**WHAT IS BEING ASKED**
Lines of the listing that contain "poldermodellen" need to be copied.

**DATASET RECORDS**
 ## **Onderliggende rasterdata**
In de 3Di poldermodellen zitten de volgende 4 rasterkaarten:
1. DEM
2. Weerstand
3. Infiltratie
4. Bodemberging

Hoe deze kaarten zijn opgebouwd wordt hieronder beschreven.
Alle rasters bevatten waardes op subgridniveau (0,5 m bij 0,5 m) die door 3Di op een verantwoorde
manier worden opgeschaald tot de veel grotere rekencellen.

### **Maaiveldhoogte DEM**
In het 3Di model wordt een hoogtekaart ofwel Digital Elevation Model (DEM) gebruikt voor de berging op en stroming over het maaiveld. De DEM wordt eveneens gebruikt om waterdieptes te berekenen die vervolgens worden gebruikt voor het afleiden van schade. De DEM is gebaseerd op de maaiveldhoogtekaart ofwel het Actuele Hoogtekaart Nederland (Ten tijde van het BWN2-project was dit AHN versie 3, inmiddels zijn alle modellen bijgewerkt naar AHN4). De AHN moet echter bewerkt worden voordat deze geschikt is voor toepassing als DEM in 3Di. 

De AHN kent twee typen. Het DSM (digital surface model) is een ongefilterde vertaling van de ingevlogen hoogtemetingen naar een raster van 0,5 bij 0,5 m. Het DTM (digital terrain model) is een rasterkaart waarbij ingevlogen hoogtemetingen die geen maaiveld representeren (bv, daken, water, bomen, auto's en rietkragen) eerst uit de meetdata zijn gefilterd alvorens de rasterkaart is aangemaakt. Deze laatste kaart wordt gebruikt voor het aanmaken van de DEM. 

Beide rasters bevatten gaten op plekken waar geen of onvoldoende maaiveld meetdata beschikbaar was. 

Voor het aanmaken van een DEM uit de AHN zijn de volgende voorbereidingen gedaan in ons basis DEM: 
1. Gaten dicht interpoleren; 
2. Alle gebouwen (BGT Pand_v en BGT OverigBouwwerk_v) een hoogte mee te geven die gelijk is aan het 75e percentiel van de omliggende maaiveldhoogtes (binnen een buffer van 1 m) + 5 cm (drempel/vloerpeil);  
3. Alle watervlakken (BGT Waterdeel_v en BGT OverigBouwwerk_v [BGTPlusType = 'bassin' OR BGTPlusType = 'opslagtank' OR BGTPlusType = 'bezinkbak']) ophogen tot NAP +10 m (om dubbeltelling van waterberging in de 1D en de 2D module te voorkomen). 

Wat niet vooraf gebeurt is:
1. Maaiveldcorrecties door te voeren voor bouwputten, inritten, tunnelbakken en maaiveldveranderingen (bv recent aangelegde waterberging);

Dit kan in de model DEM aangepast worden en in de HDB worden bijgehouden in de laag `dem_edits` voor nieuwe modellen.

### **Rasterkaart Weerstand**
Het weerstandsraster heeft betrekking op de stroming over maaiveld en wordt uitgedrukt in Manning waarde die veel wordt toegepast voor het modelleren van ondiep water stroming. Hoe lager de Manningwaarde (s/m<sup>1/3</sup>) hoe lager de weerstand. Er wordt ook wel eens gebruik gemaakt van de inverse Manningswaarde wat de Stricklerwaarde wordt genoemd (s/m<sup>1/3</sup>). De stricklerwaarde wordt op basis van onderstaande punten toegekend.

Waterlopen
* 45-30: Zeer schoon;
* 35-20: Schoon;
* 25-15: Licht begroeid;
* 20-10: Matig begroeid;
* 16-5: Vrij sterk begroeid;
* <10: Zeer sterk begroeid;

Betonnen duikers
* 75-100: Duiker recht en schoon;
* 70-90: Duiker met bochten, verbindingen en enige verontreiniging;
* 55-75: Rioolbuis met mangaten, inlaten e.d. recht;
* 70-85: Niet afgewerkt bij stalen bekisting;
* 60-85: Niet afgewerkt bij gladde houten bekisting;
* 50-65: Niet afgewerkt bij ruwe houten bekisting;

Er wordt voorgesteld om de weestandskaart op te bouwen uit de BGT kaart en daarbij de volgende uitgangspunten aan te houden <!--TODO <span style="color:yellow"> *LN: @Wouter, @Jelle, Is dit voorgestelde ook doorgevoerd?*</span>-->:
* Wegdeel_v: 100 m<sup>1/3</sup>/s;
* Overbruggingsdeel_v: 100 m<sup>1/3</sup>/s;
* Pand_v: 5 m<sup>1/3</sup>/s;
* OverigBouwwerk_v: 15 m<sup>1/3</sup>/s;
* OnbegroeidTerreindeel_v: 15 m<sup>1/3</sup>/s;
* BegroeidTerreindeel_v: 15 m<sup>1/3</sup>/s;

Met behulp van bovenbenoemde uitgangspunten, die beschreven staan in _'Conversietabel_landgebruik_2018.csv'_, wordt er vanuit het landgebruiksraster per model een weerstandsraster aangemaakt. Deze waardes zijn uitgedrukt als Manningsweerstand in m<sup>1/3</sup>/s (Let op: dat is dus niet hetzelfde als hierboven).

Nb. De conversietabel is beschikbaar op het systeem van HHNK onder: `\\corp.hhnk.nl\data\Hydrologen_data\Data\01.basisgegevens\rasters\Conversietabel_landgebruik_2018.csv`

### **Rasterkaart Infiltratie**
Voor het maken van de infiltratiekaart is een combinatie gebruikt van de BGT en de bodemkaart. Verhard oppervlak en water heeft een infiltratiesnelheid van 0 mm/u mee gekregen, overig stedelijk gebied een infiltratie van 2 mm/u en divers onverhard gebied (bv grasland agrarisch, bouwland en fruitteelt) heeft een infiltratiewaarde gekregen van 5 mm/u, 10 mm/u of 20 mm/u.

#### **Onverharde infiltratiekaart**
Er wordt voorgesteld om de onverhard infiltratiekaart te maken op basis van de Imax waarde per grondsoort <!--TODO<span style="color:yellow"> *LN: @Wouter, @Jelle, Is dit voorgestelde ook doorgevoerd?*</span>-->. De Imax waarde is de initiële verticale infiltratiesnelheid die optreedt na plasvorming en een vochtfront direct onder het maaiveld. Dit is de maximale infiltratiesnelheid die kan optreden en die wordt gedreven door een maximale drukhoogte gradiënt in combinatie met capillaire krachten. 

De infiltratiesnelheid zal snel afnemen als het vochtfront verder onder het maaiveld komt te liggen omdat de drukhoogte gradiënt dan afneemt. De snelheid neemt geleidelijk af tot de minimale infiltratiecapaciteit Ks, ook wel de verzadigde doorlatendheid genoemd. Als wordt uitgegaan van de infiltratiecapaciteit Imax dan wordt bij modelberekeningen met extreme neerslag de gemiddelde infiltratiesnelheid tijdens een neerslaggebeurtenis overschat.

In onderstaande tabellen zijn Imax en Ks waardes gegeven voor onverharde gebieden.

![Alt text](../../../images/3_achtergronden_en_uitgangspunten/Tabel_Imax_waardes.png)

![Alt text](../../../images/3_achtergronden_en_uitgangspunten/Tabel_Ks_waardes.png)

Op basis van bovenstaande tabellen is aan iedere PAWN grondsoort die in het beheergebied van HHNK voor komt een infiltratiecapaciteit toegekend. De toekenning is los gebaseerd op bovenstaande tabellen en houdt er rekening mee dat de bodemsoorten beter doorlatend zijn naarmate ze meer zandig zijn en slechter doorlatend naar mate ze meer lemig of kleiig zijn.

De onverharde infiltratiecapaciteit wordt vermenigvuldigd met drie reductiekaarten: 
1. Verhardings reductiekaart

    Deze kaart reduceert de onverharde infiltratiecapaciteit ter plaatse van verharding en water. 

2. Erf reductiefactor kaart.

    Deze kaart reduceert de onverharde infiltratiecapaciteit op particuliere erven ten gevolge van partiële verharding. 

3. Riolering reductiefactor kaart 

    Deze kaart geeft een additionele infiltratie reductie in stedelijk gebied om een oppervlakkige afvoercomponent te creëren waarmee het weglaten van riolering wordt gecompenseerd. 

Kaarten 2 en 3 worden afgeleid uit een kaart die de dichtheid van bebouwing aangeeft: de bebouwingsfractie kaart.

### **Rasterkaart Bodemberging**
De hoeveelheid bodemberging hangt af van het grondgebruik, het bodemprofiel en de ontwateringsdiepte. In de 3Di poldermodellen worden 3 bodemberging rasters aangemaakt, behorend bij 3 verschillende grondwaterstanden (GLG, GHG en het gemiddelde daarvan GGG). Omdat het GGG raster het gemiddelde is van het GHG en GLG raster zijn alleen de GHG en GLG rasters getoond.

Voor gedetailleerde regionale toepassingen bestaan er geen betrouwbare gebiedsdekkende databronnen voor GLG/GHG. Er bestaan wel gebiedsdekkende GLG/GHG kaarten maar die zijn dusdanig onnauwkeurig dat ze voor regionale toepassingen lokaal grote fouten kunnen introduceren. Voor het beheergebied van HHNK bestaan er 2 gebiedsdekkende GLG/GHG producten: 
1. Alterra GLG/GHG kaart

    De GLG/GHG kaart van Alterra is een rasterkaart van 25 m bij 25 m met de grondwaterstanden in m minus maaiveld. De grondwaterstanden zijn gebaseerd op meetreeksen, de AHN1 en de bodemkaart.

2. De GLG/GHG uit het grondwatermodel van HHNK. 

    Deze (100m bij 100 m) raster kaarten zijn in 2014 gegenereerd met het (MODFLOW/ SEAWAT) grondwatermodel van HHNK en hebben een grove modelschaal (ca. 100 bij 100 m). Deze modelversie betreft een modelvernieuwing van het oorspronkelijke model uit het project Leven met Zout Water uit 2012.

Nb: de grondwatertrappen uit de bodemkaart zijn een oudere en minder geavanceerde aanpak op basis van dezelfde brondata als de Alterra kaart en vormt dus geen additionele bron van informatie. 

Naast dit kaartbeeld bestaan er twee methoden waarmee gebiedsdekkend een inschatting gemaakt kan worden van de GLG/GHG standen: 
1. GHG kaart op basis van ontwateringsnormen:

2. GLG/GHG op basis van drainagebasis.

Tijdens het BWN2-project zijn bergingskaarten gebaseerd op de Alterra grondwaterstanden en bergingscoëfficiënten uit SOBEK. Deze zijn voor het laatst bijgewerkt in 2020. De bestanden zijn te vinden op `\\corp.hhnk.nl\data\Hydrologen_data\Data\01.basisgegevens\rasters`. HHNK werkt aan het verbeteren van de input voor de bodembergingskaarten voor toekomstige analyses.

**RESULT FOR THIS EXERCISE**
In de 3Di poldermodellen zitten de volgende 4 rasterkaarten:
De hoeveelheid bodemberging hangt af van het grondgebruik, het bodemprofiel en de ontwateringsdiepte. In de 3Di poldermodellen worden 3 bodemberging rasters aangemaakt, behorend bij 3 verschillende grondwaterstanden (GLG, GHG en het gemiddelde daarvan GGG). Omdat het GGG raster het gemiddelde is van het GHG en GLG raster zijn alleen de GHG en GLG rasters getoond.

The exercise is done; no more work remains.